▶ [The task] Down to the last line below, give the listing again exactly.

▶ [Task data]
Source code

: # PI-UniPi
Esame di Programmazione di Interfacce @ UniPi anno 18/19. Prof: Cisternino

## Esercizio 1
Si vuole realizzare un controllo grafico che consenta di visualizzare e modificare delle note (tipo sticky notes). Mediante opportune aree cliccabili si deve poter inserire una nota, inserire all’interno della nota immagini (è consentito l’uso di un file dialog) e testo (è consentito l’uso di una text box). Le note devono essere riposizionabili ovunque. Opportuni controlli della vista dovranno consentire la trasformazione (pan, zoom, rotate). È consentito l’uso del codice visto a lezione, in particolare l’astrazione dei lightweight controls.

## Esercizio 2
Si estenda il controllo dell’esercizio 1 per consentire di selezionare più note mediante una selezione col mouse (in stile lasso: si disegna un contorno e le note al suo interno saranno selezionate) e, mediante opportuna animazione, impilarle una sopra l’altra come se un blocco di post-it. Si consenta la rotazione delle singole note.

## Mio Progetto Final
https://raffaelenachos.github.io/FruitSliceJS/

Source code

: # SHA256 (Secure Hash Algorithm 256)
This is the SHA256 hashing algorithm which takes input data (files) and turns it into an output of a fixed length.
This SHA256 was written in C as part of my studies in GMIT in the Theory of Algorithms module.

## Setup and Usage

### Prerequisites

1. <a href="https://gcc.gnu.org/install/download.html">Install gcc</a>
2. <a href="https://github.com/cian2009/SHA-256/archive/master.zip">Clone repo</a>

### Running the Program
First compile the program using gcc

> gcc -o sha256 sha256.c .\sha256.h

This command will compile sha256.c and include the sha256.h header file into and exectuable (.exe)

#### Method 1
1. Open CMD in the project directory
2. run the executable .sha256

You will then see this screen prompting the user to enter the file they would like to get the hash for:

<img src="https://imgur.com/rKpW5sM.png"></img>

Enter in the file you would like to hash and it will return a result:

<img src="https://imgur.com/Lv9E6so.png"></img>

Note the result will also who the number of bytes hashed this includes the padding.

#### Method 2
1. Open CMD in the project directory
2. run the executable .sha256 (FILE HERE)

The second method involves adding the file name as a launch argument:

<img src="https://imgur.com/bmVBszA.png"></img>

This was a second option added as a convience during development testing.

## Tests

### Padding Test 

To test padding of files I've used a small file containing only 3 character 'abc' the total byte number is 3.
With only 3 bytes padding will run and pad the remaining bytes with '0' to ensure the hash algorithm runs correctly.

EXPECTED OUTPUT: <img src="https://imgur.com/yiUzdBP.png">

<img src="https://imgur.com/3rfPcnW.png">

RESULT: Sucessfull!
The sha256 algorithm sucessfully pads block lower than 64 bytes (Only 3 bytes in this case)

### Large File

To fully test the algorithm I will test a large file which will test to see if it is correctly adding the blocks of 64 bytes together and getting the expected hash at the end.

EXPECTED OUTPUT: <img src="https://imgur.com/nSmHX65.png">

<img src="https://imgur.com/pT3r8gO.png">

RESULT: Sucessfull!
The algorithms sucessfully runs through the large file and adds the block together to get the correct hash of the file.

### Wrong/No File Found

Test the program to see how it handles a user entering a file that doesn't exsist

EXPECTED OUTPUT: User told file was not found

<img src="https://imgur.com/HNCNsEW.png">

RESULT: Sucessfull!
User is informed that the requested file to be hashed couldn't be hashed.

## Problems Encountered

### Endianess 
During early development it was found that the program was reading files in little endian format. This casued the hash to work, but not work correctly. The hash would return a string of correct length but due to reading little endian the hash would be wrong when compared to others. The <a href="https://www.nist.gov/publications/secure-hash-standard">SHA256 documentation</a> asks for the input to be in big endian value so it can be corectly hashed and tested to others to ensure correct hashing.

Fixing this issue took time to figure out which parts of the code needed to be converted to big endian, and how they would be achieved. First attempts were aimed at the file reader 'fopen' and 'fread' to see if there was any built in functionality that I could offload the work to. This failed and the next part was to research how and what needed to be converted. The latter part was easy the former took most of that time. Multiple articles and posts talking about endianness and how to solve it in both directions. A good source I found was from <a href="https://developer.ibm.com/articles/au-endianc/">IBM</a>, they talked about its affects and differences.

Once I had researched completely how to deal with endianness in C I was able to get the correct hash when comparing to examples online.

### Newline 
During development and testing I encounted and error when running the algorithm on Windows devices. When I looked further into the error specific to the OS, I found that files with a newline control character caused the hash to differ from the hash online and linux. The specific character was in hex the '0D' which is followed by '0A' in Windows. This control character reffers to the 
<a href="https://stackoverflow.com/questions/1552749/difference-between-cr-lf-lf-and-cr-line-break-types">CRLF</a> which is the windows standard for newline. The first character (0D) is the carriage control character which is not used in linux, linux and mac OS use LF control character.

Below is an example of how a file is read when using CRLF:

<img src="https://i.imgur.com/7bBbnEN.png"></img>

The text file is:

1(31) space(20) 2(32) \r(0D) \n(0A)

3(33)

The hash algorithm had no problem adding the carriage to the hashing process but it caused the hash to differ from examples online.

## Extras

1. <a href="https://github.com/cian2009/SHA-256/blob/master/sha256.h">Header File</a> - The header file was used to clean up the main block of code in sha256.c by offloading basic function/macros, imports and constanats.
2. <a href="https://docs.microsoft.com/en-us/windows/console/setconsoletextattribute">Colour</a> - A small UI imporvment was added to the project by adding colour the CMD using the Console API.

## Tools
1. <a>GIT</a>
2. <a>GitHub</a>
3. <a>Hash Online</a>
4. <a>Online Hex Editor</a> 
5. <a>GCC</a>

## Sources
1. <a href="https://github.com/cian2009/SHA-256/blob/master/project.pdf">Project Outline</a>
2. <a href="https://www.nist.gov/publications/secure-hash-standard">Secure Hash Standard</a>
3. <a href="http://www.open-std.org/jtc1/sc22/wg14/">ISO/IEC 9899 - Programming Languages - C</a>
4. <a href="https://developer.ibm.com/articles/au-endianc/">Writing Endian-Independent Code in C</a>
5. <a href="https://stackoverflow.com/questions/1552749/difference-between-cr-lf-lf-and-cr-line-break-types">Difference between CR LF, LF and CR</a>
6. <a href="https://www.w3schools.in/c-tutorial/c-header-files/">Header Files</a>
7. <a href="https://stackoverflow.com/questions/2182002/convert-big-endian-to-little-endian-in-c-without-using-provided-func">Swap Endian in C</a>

▶ [Problem solution]
Source code

: # PI-UniPi
Esame di Programmazione di Interfacce @ UniPi anno 18/19. Prof: Cisternino

## Esercizio 1
Si vuole realizzare un controllo grafico che consenta di visualizzare e modificare delle note (tipo sticky notes). Mediante opportune aree cliccabili si deve poter inserire una nota, inserire all’interno della nota immagini (è consentito l’uso di un file dialog) e testo (è consentito l’uso di una text box). Le note devono essere riposizionabili ovunque. Opportuni controlli della vista dovranno consentire la trasformazione (pan, zoom, rotate). È consentito l’uso del codice visto a lezione, in particolare l’astrazione dei lightweight controls.

## Esercizio 2
Si estenda il controllo dell’esercizio 1 per consentire di selezionare più note mediante una selezione col mouse (in stile lasso: si disegna un contorno e le note al suo interno saranno selezionate) e, mediante opportuna animazione, impilarle una sopra l’altra come se un blocco di post-it. Si consenta la rotazione delle singole note.

## Mio Progetto Final
https://raffaelenachos.github.io/FruitSliceJS/

Source code

: # SHA256 (Secure Hash Algorithm 256)
This is the SHA256 hashing algorithm which takes input data (files) and turns it into an output of a fixed length.
This SHA256 was written in C as part of my studies in GMIT in the Theory of Algorithms module.

## Setup and Usage

### Prerequisites

1. <a href="https://gcc.gnu.org/install/download.html">Install gcc</a>
2. <a href="https://github.com/cian2009/SHA-256/archive/master.zip">Clone repo</a>

### Running the Program
First compile the program using gcc

> gcc -o sha256 sha256.c .\sha256.h

This command will compile sha256.c and include the sha256.h header file into and exectuable (.exe)

#### Method 1
1. Open CMD in the project directory
2. run the executable .sha256

You will then see this screen prompting the user to enter the file they would like to get the hash for:

<img src="https://imgur.com/rKpW5sM.png"></img>

Enter in the file you would like to hash and it will return a result:

<img src="https://imgur.com/Lv9E6so.png"></img>

Note the result will also who the number of bytes hashed this includes the padding.

#### Method 2
1. Open CMD in the project directory
2. run the executable .sha256 (FILE HERE)

The second method involves adding the file name as a launch argument:

<img src="https://imgur.com/bmVBszA.png"></img>

This was a second option added as a convience during development testing.

## Tests

### Padding Test 

To test padding of files I've used a small file containing only 3 character 'abc' the total byte number is 3.
With only 3 bytes padding will run and pad the remaining bytes with '0' to ensure the hash algorithm runs correctly.

EXPECTED OUTPUT: <img src="https://imgur.com/yiUzdBP.png">

<img src="https://imgur.com/3rfPcnW.png">

RESULT: Sucessfull!
The sha256 algorithm sucessfully pads block lower than 64 bytes (Only 3 bytes in this case)

### Large File

To fully test the algorithm I will test a large file which will test to see if it is correctly adding the blocks of 64 bytes together and getting the expected hash at the end.

EXPECTED OUTPUT: <img src="https://imgur.com/nSmHX65.png">

<img src="https://imgur.com/pT3r8gO.png">

RESULT: Sucessfull!
The algorithms sucessfully runs through the large file and adds the block together to get the correct hash of the file.

### Wrong/No File Found

Test the program to see how it handles a user entering a file that doesn't exsist

EXPECTED OUTPUT: User told file was not found

<img src="https://imgur.com/HNCNsEW.png">

RESULT: Sucessfull!
User is informed that the requested file to be hashed couldn't be hashed.

## Problems Encountered

### Endianess 
During early development it was found that the program was reading files in little endian format. This casued the hash to work, but not work correctly. The hash would return a string of correct length but due to reading little endian the hash would be wrong when compared to others. The <a href="https://www.nist.gov/publications/secure-hash-standard">SHA256 documentation</a> asks for the input to be in big endian value so it can be corectly hashed and tested to others to ensure correct hashing.

Fixing this issue took time to figure out which parts of the code needed to be converted to big endian, and how they would be achieved. First attempts were aimed at the file reader 'fopen' and 'fread' to see if there was any built in functionality that I could offload the work to. This failed and the next part was to research how and what needed to be converted. The latter part was easy the former took most of that time. Multiple articles and posts talking about endianness and how to solve it in both directions. A good source I found was from <a href="https://developer.ibm.com/articles/au-endianc/">IBM</a>, they talked about its affects and differences.

Once I had researched completely how to deal with endianness in C I was able to get the correct hash when comparing to examples online.

### Newline 
During development and testing I encounted and error when running the algorithm on Windows devices. When I looked further into the error specific to the OS, I found that files with a newline control character caused the hash to differ from the hash online and linux. The specific character was in hex the '0D' which is followed by '0A' in Windows. This control character reffers to the 
<a href="https://stackoverflow.com/questions/1552749/difference-between-cr-lf-lf-and-cr-line-break-types">CRLF</a> which is the windows standard for newline. The first character (0D) is the carriage control character which is not used in linux, linux and mac OS use LF control character.

Below is an example of how a file is read when using CRLF:

<img src="https://i.imgur.com/7bBbnEN.png"></img>

The text file is:

1(31) space(20) 2(32) \r(0D) \n(0A)

3(33)

The hash algorithm had no problem adding the carriage to the hashing process but it caused the hash to differ from examples online.

## Extras

1. <a href="https://github.com/cian2009/SHA-256/blob/master/sha256.h">Header File</a> - The header file was used to clean up the main block of code in sha256.c by offloading basic function/macros, imports and constanats.
2. <a href="https://docs.microsoft.com/en-us/windows/console/setconsoletextattribute">Colour</a> - A small UI imporvment was added to the project by adding colour the CMD using the Console API.

## Tools
1. <a>GIT</a>
2. <a>GitHub</a>
3. <a>Hash Online</a>
4. <a>Online Hex Editor</a> 
5. <a>GCC</a>

## Sources
1. <a href="https://github.com/cian2009/SHA-256/blob/master/project.pdf">Project Outline</a>
2. <a href="https://www.nist.gov/publications/secure-hash-standard">Secure Hash Standard</a>
3. <a href="http://www.open-std.org/jtc1/sc22/wg14/">ISO/IEC 9899 - Programming Languages - C</a>
4. <a href="https://developer.ibm.com/articles/au-endianc/">Writing Endian-Independent Code in C</a>
5. <a href="https://stackoverflow.com/questions/1552749/difference-between-cr-lf-lf-and-cr-line-break-types">Difference between CR LF, LF and CR</a>
6. <a href="https://www.w3schools.in/c-tutorial/c-header-files/">Header Files</a>
7. <a href="https://stackoverflow.com/questions/2182002/convert-big-endian-to-little-endian-in-c-without-using-provided-func">Swap Endian in C</a>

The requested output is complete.